## Task requirements:
Only a number is wanted here: the number of lines of the data that include "label".

## Stored records:
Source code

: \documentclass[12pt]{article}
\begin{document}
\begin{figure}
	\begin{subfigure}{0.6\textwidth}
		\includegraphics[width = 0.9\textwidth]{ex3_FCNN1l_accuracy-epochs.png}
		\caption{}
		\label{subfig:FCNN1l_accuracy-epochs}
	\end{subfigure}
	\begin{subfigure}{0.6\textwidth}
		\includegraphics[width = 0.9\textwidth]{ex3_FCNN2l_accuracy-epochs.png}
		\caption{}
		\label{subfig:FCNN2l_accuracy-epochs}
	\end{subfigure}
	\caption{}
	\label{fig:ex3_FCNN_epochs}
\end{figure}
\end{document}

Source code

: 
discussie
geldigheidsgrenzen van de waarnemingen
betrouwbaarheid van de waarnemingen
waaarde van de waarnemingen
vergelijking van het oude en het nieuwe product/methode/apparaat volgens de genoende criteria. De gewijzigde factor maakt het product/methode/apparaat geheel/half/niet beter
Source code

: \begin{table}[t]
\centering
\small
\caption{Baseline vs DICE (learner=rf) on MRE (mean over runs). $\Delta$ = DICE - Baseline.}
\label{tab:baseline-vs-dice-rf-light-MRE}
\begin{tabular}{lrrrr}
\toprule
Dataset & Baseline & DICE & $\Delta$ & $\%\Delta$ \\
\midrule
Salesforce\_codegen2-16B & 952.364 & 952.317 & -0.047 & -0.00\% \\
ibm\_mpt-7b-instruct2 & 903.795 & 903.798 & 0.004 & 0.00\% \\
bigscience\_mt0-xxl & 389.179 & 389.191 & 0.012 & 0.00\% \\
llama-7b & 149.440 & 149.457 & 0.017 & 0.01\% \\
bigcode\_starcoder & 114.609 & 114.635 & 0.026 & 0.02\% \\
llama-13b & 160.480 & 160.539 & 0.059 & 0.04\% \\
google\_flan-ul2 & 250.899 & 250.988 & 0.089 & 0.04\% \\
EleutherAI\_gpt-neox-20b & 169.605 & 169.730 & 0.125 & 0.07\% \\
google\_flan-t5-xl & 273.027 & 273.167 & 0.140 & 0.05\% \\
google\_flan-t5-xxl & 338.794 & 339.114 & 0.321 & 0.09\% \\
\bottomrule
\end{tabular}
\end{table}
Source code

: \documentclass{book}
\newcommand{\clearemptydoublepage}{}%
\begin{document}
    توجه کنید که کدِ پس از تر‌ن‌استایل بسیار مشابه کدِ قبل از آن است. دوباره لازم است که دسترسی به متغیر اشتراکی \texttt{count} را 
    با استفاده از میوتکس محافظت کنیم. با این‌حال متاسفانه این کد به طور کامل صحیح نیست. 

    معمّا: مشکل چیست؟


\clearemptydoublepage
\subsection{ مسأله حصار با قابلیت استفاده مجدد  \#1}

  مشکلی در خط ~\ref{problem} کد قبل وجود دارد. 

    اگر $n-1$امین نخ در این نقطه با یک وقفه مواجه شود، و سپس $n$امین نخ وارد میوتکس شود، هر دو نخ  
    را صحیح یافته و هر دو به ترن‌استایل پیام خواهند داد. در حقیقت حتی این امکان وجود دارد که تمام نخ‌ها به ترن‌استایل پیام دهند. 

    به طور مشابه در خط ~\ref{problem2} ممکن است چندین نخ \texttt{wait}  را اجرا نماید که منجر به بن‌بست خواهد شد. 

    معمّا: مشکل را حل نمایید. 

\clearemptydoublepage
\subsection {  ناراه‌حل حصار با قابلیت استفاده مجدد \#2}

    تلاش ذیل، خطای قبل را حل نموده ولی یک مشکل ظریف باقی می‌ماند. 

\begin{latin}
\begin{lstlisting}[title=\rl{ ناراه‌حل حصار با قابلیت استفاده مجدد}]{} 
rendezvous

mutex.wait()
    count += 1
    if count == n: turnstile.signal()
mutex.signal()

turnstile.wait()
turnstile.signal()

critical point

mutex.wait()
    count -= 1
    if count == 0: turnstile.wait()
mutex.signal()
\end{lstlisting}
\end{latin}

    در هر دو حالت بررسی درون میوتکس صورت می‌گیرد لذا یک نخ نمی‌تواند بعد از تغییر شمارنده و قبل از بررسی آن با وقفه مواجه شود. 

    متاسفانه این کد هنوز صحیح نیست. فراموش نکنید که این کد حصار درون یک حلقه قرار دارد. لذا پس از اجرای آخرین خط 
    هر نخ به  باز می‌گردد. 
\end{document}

## Solution to the exercise:
4